Sebastian shook his head. He was almost tearful. ‘Sometimes Carrie wants to, but Mummy never lets her. Would you punish me?'

Gladly, Billings would have thought twenty minutes earlier, but there was something so touching in Sebastian's odd confession that it wasn't merely the proximity of Mrs Diamond and Terry the Runt which dissolved any temptation to spank the bejesus out of the boy. ‘Let's go back now,' he said, and stood up. The boy took his hand and they retraced their steps to the south end of the house, where the party had descended to the rose garden and where they found Holly talking intently with Terry the Runt. She motioned furiously at Billings, and he dropped Sebastian's hand and hurried over.

‘Your dog's gone missing,' she said.

‘Sam? How'd he get out?'

She turned to Terry the Runt, who was smirking. ‘Tell him what happened,' she said sharply.

‘I just let him out for a quick sniff of air,' he protested. ‘The next thing I knew he'd scarpered.'

Billings stared at the small scratch on the end of Terry's nose. He knew the man was trained to kill with his bare hands; he knew the man was armed to the teeth. But he also knew that if Terry had hurt Sam, he would figure out some way – somewhere, somehow – to hurt him back. ‘Which way did he go?' he asked between clenched teeth.

‘That way,' said Terry, pointing behind the house towards a copse of oaks.

Sebastian was tugging at Billings's trouser leg. ‘Don't worry,' the little boy said. ‘You'll find him.'

Twenty minutes later Billings emerged from the woods at the west side of Chequers both breathless and Sam-less. To his great embarrassment Holly had enlisted the other guests in the search. The
Professore
walked carefully through a stand of trees, minding his shoes, accompanied by Sally Kimmo, each of them calling out ‘Sam' in European tones at regular intervals. At the southern boundary, the American ambassador could just be spied waving his arms and calling the dog's name. And the Prime Minister himself moved energetically about, shouting Sam's name, followed by Sebastian and Terry the Runt.

After a few more minutes' search everyone convened on the edge of the rose garden. Billings felt a strong mix of anxiety and embarrassment. ‘Please don't worry,' he announced. ‘I'll keep looking; I'm sure he'll come back soon.'

‘Has he done it before?' asked Adele Eloise.

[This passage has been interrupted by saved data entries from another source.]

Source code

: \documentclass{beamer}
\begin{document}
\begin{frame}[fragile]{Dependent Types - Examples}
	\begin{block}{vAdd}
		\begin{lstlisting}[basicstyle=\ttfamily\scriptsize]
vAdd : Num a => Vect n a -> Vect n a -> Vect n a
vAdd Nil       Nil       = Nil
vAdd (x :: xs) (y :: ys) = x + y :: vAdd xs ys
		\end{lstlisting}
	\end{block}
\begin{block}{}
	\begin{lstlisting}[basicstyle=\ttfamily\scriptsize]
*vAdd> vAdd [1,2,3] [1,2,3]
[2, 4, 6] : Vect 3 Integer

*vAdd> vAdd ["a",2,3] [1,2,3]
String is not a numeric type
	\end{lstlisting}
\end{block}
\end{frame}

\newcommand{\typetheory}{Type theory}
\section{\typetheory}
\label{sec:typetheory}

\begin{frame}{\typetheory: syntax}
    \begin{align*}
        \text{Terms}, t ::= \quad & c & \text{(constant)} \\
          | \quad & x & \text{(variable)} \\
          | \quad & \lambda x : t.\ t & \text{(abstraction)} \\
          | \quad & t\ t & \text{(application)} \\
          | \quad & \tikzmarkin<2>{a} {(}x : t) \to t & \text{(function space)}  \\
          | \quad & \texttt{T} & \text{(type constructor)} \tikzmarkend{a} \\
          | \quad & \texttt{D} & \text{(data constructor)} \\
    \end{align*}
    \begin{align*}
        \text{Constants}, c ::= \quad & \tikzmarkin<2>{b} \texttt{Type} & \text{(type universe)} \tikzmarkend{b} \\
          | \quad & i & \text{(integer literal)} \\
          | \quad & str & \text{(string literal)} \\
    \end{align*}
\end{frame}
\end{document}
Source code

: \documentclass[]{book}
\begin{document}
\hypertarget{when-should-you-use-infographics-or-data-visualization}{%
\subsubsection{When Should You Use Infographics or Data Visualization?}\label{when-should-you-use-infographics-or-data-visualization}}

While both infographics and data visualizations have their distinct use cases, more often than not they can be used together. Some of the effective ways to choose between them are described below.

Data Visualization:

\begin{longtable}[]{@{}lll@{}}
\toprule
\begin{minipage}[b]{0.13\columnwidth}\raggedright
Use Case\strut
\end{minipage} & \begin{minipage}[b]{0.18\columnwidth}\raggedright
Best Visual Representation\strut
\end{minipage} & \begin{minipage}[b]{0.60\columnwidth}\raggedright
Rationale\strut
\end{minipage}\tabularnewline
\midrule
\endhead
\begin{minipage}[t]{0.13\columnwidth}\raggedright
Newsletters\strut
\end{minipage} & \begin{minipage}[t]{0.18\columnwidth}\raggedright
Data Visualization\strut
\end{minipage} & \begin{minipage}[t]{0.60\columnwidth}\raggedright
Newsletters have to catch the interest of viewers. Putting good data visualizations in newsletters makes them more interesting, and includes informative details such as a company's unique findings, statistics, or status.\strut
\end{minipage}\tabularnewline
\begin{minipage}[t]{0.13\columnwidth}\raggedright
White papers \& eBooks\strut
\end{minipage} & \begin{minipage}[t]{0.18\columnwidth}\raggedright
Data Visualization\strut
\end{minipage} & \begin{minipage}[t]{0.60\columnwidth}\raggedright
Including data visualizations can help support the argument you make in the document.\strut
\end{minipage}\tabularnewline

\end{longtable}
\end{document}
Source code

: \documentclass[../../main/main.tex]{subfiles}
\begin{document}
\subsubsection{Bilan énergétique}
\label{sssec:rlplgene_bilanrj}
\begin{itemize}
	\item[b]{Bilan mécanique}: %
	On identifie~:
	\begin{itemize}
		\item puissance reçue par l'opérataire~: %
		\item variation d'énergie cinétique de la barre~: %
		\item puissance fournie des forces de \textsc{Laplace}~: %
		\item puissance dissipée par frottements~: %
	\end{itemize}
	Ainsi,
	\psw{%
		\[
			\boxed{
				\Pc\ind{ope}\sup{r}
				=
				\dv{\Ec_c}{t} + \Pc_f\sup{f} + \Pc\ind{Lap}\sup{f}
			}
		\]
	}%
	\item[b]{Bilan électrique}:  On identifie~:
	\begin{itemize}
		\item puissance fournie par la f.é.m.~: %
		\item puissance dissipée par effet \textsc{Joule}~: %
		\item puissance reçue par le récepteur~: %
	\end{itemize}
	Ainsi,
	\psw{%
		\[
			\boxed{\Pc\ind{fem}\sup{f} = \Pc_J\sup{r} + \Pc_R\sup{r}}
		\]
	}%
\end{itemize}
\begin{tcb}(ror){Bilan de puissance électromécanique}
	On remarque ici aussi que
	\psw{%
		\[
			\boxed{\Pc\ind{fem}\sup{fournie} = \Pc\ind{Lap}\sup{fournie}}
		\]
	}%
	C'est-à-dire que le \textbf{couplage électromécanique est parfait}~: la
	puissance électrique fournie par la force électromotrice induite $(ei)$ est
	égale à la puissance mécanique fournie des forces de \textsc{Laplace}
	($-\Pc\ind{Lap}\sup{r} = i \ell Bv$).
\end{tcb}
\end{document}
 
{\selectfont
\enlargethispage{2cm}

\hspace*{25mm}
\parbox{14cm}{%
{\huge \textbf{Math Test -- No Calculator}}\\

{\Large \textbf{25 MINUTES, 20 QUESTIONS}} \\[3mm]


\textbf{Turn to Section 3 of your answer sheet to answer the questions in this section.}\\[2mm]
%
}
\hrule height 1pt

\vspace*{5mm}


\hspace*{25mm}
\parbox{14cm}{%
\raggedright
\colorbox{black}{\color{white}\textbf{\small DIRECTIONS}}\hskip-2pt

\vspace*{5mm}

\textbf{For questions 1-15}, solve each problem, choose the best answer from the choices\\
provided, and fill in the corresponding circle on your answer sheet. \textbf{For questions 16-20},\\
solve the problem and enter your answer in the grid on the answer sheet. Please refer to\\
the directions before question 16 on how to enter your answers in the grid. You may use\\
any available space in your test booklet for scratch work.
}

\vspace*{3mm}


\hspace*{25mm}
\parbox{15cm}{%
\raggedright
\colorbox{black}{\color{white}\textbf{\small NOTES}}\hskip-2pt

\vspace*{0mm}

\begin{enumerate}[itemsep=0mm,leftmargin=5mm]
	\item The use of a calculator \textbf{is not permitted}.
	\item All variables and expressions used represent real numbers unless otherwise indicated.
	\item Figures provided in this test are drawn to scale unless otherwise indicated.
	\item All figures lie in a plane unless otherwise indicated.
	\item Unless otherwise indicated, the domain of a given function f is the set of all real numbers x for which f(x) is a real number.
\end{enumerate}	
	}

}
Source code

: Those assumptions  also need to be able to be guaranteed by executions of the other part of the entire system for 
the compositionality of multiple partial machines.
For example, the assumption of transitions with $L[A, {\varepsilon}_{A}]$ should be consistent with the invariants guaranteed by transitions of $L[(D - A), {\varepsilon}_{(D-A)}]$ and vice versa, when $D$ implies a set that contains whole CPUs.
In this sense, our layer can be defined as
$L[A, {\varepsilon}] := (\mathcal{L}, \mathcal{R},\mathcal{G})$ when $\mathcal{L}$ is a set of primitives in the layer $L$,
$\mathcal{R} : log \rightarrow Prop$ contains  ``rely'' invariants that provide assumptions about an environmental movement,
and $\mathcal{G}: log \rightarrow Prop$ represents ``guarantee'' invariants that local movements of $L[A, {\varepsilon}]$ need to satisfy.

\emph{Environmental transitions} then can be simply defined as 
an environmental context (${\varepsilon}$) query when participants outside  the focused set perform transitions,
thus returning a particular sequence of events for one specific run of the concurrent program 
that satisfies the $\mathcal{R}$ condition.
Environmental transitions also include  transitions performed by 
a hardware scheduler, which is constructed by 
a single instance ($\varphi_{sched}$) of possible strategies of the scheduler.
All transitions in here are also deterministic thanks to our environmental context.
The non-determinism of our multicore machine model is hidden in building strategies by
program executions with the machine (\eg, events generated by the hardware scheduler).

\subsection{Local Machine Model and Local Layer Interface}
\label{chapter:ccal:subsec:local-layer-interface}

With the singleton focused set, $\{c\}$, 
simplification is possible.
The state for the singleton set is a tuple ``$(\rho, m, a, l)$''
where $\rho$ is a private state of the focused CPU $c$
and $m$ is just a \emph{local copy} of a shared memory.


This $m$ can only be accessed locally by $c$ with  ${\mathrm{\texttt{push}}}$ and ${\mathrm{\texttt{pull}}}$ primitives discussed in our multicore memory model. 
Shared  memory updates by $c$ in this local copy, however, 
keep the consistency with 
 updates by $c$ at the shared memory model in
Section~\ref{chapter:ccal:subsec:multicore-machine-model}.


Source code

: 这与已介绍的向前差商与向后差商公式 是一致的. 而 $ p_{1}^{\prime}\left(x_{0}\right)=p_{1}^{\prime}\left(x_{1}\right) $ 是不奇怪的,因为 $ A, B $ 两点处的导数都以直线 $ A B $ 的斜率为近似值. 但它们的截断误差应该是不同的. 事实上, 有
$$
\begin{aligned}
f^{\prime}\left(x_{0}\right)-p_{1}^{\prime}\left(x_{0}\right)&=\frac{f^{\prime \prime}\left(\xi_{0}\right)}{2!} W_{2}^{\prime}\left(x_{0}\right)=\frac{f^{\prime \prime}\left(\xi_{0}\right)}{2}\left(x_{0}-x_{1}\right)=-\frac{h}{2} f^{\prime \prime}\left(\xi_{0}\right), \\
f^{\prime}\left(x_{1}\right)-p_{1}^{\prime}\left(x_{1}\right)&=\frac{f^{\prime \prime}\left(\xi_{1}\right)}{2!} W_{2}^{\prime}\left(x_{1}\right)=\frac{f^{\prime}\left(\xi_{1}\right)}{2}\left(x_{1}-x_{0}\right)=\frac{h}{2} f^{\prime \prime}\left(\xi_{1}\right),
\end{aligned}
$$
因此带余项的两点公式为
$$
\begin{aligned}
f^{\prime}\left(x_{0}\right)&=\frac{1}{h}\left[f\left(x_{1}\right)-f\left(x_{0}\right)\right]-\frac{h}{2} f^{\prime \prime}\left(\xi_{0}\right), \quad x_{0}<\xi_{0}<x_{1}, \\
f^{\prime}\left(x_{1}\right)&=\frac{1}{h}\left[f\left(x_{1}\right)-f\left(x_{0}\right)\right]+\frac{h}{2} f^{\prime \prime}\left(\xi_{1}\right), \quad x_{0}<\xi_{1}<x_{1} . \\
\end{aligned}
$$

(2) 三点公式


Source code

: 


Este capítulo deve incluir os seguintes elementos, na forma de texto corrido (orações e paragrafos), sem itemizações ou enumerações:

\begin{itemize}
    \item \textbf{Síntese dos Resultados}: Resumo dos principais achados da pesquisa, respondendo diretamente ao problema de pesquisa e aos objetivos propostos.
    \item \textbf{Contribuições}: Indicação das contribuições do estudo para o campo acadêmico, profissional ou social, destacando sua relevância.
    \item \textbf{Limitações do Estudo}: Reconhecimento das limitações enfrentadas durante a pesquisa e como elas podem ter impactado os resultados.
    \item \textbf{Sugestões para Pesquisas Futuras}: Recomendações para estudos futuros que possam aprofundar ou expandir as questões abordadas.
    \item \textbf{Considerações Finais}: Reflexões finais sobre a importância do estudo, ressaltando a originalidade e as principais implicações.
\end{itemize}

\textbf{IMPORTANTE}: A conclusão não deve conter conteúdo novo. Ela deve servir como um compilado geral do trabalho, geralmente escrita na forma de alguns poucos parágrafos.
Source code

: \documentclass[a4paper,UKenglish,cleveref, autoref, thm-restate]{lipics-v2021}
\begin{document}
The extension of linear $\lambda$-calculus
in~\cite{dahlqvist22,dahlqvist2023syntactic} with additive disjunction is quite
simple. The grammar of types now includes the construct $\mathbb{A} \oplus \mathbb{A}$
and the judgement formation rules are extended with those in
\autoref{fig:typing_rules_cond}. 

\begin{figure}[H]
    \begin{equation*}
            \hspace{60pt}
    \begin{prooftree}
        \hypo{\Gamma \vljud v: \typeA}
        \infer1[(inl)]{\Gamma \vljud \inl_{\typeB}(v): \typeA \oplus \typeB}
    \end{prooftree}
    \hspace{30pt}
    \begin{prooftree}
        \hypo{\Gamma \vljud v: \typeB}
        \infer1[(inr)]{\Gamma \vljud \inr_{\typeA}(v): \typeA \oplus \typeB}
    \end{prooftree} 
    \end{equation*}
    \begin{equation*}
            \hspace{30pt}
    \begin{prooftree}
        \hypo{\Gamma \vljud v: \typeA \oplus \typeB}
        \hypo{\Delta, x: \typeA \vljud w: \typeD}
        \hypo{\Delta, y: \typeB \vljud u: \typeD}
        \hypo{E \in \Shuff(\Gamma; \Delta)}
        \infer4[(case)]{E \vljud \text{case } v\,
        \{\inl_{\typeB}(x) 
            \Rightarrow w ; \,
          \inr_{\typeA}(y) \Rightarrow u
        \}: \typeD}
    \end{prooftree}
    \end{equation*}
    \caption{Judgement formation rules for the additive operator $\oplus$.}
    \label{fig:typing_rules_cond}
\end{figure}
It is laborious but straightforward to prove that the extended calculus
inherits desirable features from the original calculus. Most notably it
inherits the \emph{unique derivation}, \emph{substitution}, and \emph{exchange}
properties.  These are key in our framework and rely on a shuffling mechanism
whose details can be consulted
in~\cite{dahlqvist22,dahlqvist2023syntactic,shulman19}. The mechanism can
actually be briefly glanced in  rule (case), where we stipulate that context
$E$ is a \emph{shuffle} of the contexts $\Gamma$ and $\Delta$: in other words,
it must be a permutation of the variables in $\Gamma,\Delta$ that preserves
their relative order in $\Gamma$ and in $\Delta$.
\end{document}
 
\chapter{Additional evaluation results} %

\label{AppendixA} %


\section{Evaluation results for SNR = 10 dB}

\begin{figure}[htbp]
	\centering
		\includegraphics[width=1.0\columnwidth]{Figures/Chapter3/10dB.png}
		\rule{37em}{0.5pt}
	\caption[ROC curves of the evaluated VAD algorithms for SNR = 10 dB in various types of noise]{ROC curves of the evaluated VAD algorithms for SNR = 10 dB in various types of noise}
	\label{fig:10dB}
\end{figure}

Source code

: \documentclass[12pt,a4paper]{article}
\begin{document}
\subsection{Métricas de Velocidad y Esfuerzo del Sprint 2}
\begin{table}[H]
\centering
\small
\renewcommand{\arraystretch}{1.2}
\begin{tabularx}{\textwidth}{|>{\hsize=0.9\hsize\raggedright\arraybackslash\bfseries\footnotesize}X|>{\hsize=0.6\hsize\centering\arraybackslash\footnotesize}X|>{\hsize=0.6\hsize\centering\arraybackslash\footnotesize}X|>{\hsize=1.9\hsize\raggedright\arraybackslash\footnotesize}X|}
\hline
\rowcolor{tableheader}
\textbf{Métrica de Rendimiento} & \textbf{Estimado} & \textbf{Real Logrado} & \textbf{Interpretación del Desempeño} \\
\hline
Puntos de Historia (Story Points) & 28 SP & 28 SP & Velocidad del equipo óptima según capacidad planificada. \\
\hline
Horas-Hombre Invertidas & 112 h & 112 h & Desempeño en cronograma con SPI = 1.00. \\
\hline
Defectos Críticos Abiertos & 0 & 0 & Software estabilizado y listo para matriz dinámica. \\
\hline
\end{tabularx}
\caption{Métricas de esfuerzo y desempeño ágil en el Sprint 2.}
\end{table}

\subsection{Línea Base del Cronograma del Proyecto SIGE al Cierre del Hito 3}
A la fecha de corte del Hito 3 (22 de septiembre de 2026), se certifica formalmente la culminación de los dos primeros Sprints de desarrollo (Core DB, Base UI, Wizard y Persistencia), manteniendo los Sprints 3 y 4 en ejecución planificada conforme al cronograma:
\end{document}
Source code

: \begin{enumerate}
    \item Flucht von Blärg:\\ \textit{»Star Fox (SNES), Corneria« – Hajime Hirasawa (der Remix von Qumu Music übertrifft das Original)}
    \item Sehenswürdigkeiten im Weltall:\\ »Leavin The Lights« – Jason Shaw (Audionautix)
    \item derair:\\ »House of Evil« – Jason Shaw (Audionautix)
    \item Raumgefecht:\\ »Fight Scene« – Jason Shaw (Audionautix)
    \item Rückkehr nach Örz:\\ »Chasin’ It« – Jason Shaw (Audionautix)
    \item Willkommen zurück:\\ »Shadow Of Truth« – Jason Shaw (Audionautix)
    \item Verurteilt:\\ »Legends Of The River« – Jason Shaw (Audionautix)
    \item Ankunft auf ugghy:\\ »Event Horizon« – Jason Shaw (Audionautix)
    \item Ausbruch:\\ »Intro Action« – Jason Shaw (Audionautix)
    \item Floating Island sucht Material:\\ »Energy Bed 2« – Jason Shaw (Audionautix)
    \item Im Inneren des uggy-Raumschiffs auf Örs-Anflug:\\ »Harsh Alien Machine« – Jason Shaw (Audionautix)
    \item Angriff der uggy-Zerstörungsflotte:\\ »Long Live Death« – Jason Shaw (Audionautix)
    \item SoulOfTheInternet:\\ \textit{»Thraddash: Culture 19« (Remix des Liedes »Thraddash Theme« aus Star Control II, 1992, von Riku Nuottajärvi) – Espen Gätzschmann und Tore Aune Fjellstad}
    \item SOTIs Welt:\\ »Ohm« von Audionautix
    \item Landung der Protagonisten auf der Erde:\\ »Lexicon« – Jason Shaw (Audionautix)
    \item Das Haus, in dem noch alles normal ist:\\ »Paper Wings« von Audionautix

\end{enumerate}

‘Once. In Connecticut.' He remembered the occasion: Marla had insulted one of her father's neighbours, and Sam had promptly disappeared in the woods for three hours.

‘So he's an American dog?' asked Henry Eloise.

Did dogs have nationalities? ‘I never thought of him that way, but I suppose he is.'

A brief silence ensued, which was broken by the noise of splashing and a loud frightened yell. Holly looked at Harry. ‘What on earth was that?'

‘I believe it came from over there,' said Mrs Diamond, joining them from the house. She pointed at a long low building which hugged the wall at one side of the rose garden. They all turned and herded towards this structure. A puzzled Billings found himself walking next to Queenie, who hissed, ‘Annenberg.'

Annenberg? The former American ambassador? A media mogul, interested in the arts, especially when allied to technology. Hadn't he put the monster eagle on top of the embassy in Grosvenor Square? ‘You mean Ambassador Annenberg?'

She nodded, and pointed at the glass wall of the building they were approaching. ‘He gave that. During Heath's time.'

It was only now as they drew near that Billings understood that the odd structure housed a swimming pool. Through the glass side he heard more splashing from the pool, and heard a fresh yell. ‘Help! Help!' someone was shouting.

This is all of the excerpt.